● WORK TO BE COMPLETED: Return the lines that run from the beginning of the entries to the line holding "Controllers som kalder", inclusive, and drop the pictures.

● AVAILABLE RECORDS:

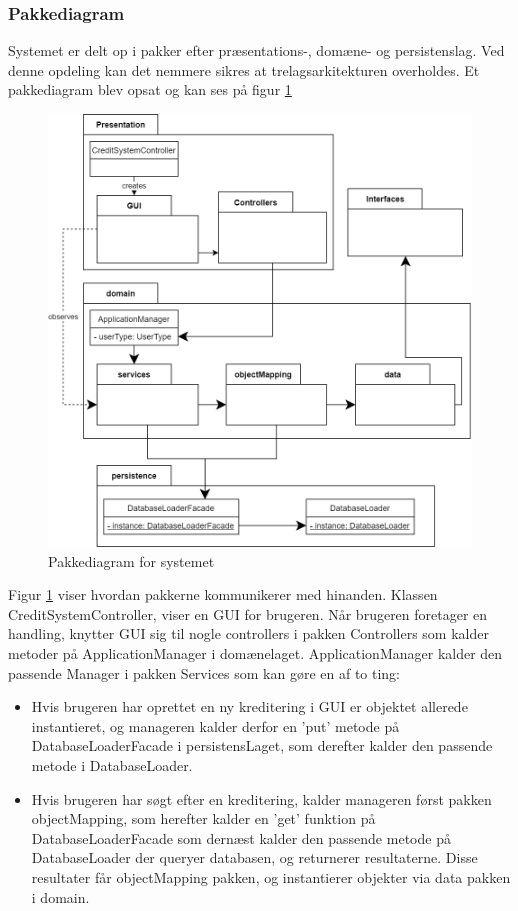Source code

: \subsubsection{Pakkediagram} Systemet er delt op i pakker efter præsentations-,
domæne- og persistenslag. Ved denne opdeling kan det nemmere sikres at
trelagsarkitekturen overholdes. Et pakkediagram blev opsat og kan ses på figur
\ref{fig:PackageDiagram}

\begin{figure}[H]
    \centering
\includegraphics[scale = 0.3]{images/PackageDiagram.png}
    \caption{Pakkediagram for systemet}
    \label{fig:PackageDiagram}
\end{figure}

Figur \ref{fig:PackageDiagram} viser hvordan pakkerne kommunikerer med hinanden.
Klassen CreditSystemController, viser en GUI for brugeren. Når brugeren
foretager en handling, knytter GUI sig til nogle controllers i pakken
Controllers som kalder metoder på ApplicationManager i domænelaget.
ApplicationManager kalder den passende Manager i pakken Services som kan gøre en
af to ting: 

\begin{itemize}
    \item Hvis brugeren har oprettet en ny kreditering i GUI er objektet
        allerede instantieret, og manageren kalder derfor en 'put' metode på
        DatabaseLoaderFacade i persistensLaget, som derefter kalder den passende
        metode i DatabaseLoader. 
    \item Hvis brugeren har søgt efter en kreditering, kalder manageren først
        pakken objectMapping, som herefter kalder en 'get' funktion på
        DatabaseLoaderFacade som dernæst kalder den passende metode på
        DatabaseLoader der queryer databasen, og returnerer resultaterne. Disse
        resultater får objectMapping pakken, og instantierer objekter via data
        pakken i domain.
\end{itemize}



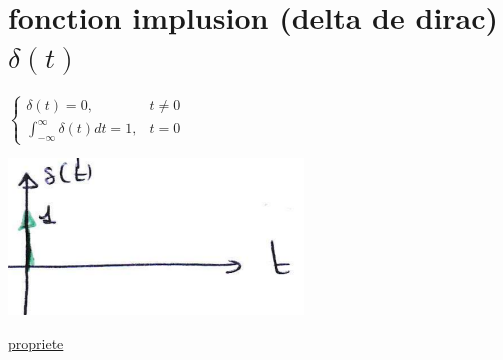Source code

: \documentclass[12pt]{book}
\begin{document}
        \section{fonction implusion (delta de dirac) $\delta(t)$}
            \begin{center}
                \begin{minipage}{0.49\linewidth}
                    $  
                    \begin{cases}
                        \delta(t) =0 , & t \not = 0 \\
                        \int^\infty_{-\infty}\delta(t)dt =1, & t =0
                    \end{cases}
                    $
                \end{minipage}
                \begin{minipage}{0.39\linewidth}
                    \includegraphics[width = \linewidth]{pic/deltadirac.png}
                \end{minipage}
            \end{center}
            \underline{propriete}
\end{document}
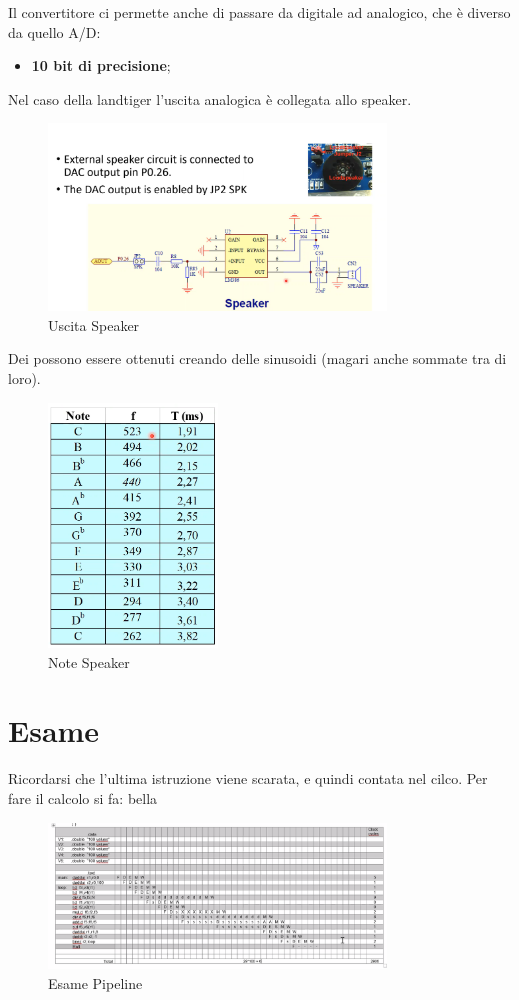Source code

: \documentclass[12pt]{article}
\begin{document}
Il convertitore ci permette anche di passare da digitale ad analogico, che \`e diverso da quello A/D:
\begin{itemize}
    \item \textbf{10 bit di precisione};
\end{itemize}
Nel caso della landtiger l'uscita analogica \`e collegata allo speaker.
\begin{figure}[H]
    \centering
    \includegraphics[width=0.8\textwidth]{uscita-speaker.png}
    \caption{Uscita Speaker}
    \label{fig:uscita-speaker}
\end{figure}
Dei possono essere ottenuti creando delle sinusoidi (magari anche sommate tra di loro).
\begin{figure}
    \centering
    \includegraphics[width=0.4\textwidth]{note-speaker.png}
    \caption{Note Speaker}
    \label{fig:note-speaker}
\end{figure}





\newpage
\section{Esame}
Ricordarsi che l'ultima istruzione viene scarata, e quindi contata nel cilco. Per fare il calcolo si fa: bella
\begin{figure}[H]
    \centering
    \includegraphics[width=0.8\textwidth]{esame-pipeline.png}
    \caption{Esame Pipeline}
    \label{fig:esame-pipeline}
\end{figure}
\end{document}
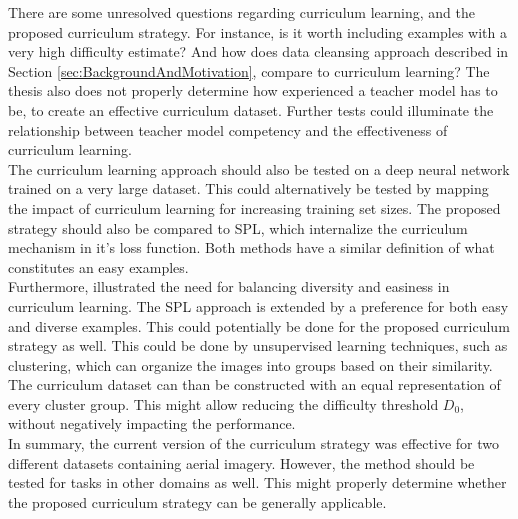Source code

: There are some unresolved questions regarding curriculum learning, and the proposed curriculum strategy. For instance, is it worth including examples with a very high difficulty estimate? And how does data cleansing approach described in Section \ref{sec:BackgroundAndMotivation}, compare to curriculum learning? The thesis also does not properly determine how experienced a teacher model has to be, to create an effective curriculum dataset. Further tests could illuminate the relationship between teacher model competency and the effectiveness of curriculum learning.  \\

The curriculum learning approach should also be tested on a deep neural network trained on a very large dataset. This could alternatively be tested by mapping the impact of curriculum learning for increasing training set sizes. The proposed strategy should also be compared to \ac{SPL}\citep{Kumar_self_paced_learning}, which internalize the curriculum mechanism in it's loss function. Both methods have a similar definition of what constitutes an easy examples.\\

Furthermore, \cite{Lu_self-paced_learning_diversity} illustrated the need for balancing diversity and easiness in curriculum learning. The \ac{SPL} approach is extended by a preference for both easy and diverse examples. This could potentially be done for the proposed curriculum strategy as well. This could be done by unsupervised learning techniques, such as clustering, which can organize the images into groups based on their similarity. The curriculum dataset can than be constructed with an equal representation of every cluster group. This might allow reducing the difficulty threshold $D_0$, without negatively impacting the performance.\\

In summary, the current version of the curriculum strategy was effective for two different datasets containing aerial imagery. However, the method should be tested for tasks in other domains as well. This might properly determine whether the proposed curriculum strategy can be generally applicable.\\
 

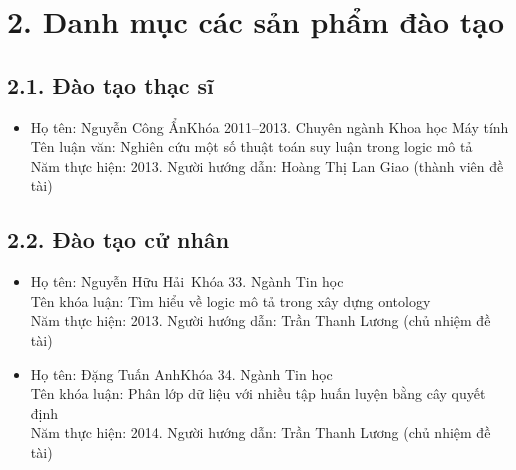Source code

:\section*{2. Danh mục các sản phẩm đào tạo}
\vspace{-1.0ex}
\subsection*{2.1. Đào tạo thạc sĩ}
\begin{small}
	\begin{itemize}
		\setlength{\itemsep}{-0.2ex}
		\item Họ tên: Nguyễn Công Ẩn\qquad\;Khóa 2011--2013. Chuyên ngành Khoa học Máy tính\\	
		Tên luận văn: Nghiên cứu một số thuật toán suy luận trong logic mô tả\\	
		Năm thực hiện: 2013. Người hướng dẫn: Hoàng Thị Lan Giao (thành viên đề tài)
	\end{itemize}
\end{small}
\vspace{-2.0ex}
\subsection*{2.2. Đào tạo cử nhân}
\begin{small}
	\begin{itemize}
		\setlength{\itemsep}{-0.2ex}
		\item Họ tên: Nguyễn Hữu Hải\qquad\, Khóa 33. Ngành Tin học\\	
		Tên khóa luận: Tìm hiểu về logic mô tả trong xây dựng ontology\\	
		Năm thực hiện: 2013. Người hướng dẫn: Trần Thanh Lương (chủ nhiệm đề tài)
		
		\item Họ tên: Đặng Tuấn Anh\qquad\;\;\;Khóa 34. Ngành Tin học\\	
		Tên khóa luận: Phân lớp dữ liệu với nhiều tập huấn luyện bằng cây quyết định\\	
		Năm thực hiện: 2014. Người hướng dẫn: Trần Thanh Lương (chủ nhiệm đề tài)
	\end{itemize}
\end{small}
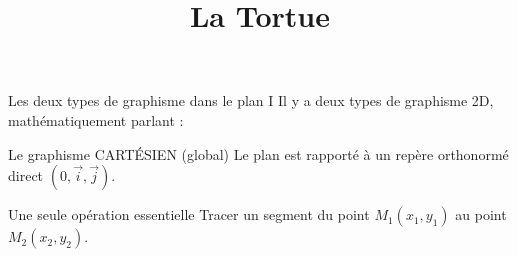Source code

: \documentclass[10pt]{beamer}
\title{La Tortue}
\begin{document}
\maketitle

\begin{frame}{Les deux types de graphisme dans le plan I}
  Il y a deux types de graphisme 2D, mathématiquement parlant :
  \begin{alertblock}{Le graphisme CARTÉSIEN (global)}
    Le plan est rapporté à un repère orthonormé direct $(0,\vec{i},\vec{j})$.
  \end{alertblock}

  \begin{block}{Une seule opération essentielle}
    \alert{Tracer un segment} du point $M_1 (x_1,y_1)$ au point $M_2 (x_2, y_2)$.
  \end{block}
  \begin{center}
  \end{center}
\end{frame}
\end{document}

● RESPONSE:
Source code

: \subsubsection{Pakkediagram} Systemet er delt op i pakker efter præsentations-,
domæne- og persistenslag. Ved denne opdeling kan det nemmere sikres at
trelagsarkitekturen overholdes. Et pakkediagram blev opsat og kan ses på figur
\ref{fig:PackageDiagram}

\begin{figure}[H]
    \centering
\includegraphics[scale = 0.3]{images/PackageDiagram.png}
    \caption{Pakkediagram for systemet}
    \label{fig:PackageDiagram}
\end{figure}

Figur \ref{fig:PackageDiagram} viser hvordan pakkerne kommunikerer med hinanden.
Klassen CreditSystemController, viser en GUI for brugeren. Når brugeren
foretager en handling, knytter GUI sig til nogle controllers i pakken
Controllers som kalder metoder på ApplicationManager i domænelaget.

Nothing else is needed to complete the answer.